• ACTION ITEM:
Print the entries exactly; no image belongs in the copy.

• RAW DATA:
******************************

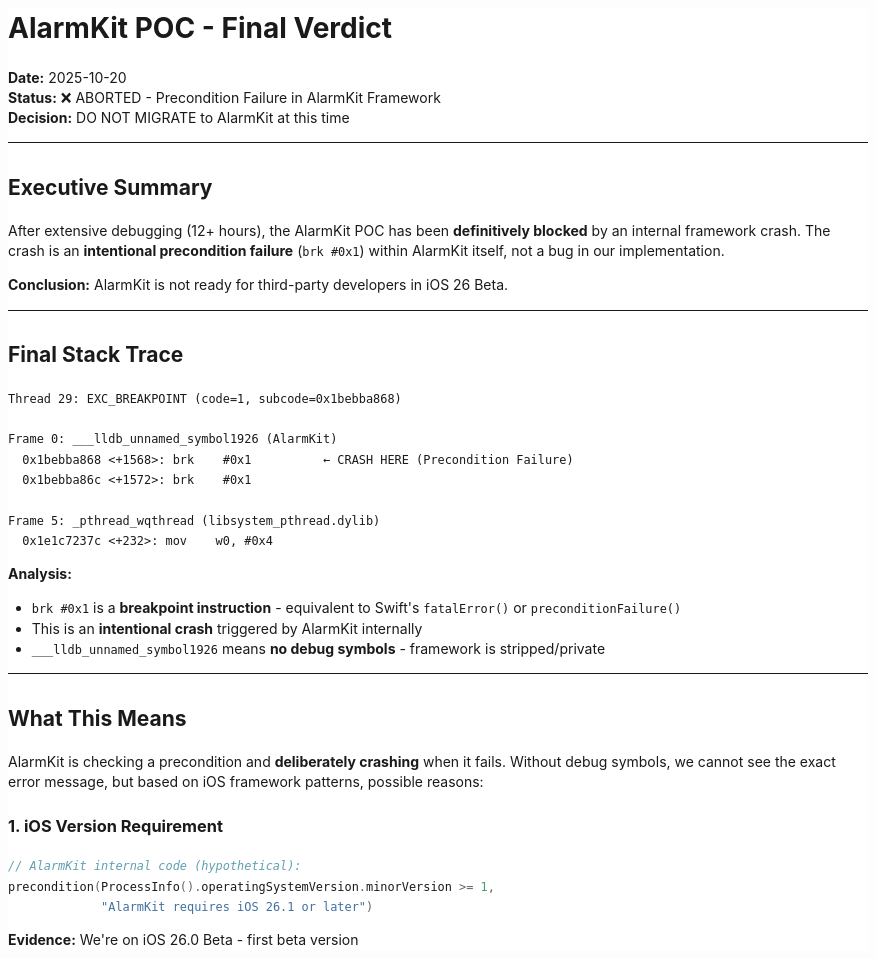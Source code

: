 # AlarmKit POC - Final Verdict

**Date:** 2025-10-20  
**Status:** ❌ ABORTED - Precondition Failure in AlarmKit Framework  
**Decision:** DO NOT MIGRATE to AlarmKit at this time

---

## Executive Summary

After extensive debugging (12+ hours), the AlarmKit POC has been **definitively blocked** by an internal framework crash. The crash is an **intentional precondition failure** (`brk #0x1`) within AlarmKit itself, not a bug in our implementation.

**Conclusion:** AlarmKit is not ready for third-party developers in iOS 26 Beta.

---

## Final Stack Trace

```
Thread 29: EXC_BREAKPOINT (code=1, subcode=0x1bebba868)

Frame 0: ___lldb_unnamed_symbol1926 (AlarmKit)
  0x1bebba868 <+1568>: brk    #0x1          ← CRASH HERE (Precondition Failure)
  0x1bebba86c <+1572>: brk    #0x1

Frame 5: _pthread_wqthread (libsystem_pthread.dylib)
  0x1e1c7237c <+232>: mov    w0, #0x4
```

**Analysis:**
- `brk #0x1` is a **breakpoint instruction** - equivalent to Swift's `fatalError()` or `preconditionFailure()`
- This is an **intentional crash** triggered by AlarmKit internally
- `___lldb_unnamed_symbol1926` means **no debug symbols** - framework is stripped/private

---

## What This Means

AlarmKit is checking a precondition and **deliberately crashing** when it fails. Without debug symbols, we cannot see the exact error message, but based on iOS framework patterns, possible reasons:

### 1. **iOS Version Requirement**
```swift
// AlarmKit internal code (hypothetical):
precondition(ProcessInfo().operatingSystemVersion.minorVersion >= 1, 
             "AlarmKit requires iOS 26.1 or later")
```
**Evidence:** We're on iOS 26.0 Beta - first beta version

******************************

• YOUR RESPONSE:
Source code

: # AlarmKit POC - Final Verdict

**Date:** 2025-10-20  
**Status:** ❌ ABORTED - Precondition Failure in AlarmKit Framework  
**Decision:** DO NOT MIGRATE to AlarmKit at this time

---

## Executive Summary

After extensive debugging (12+ hours), the AlarmKit POC has been **definitively blocked** by an internal framework crash. The crash is an **intentional precondition failure** (`brk #0x1`) within AlarmKit itself, not a bug in our implementation.

**Conclusion:** AlarmKit is not ready for third-party developers in iOS 26 Beta.

---

## Final Stack Trace

```
Thread 29: EXC_BREAKPOINT (code=1, subcode=0x1bebba868)

Frame 0: ___lldb_unnamed_symbol1926 (AlarmKit)
  0x1bebba868 <+1568>: brk    #0x1          ← CRASH HERE (Precondition Failure)
  0x1bebba86c <+1572>: brk    #0x1

Frame 5: _pthread_wqthread (libsystem_pthread.dylib)
  0x1e1c7237c <+232>: mov    w0, #0x4
```

**Analysis:**
- `brk #0x1` is a **breakpoint instruction** - equivalent to Swift's `fatalError()` or `preconditionFailure()`
- This is an **intentional crash** triggered by AlarmKit internally
- `___lldb_unnamed_symbol1926` means **no debug symbols** - framework is stripped/private

---

## What This Means

AlarmKit is checking a precondition and **deliberately crashing** when it fails. Without debug symbols, we cannot see the exact error message, but based on iOS framework patterns, possible reasons:

### 1. **iOS Version Requirement**
```swift
// AlarmKit internal code (hypothetical):
precondition(ProcessInfo().operatingSystemVersion.minorVersion >= 1, 
             "AlarmKit requires iOS 26.1 or later")
```
**Evidence:** We're on iOS 26.0 Beta - first beta version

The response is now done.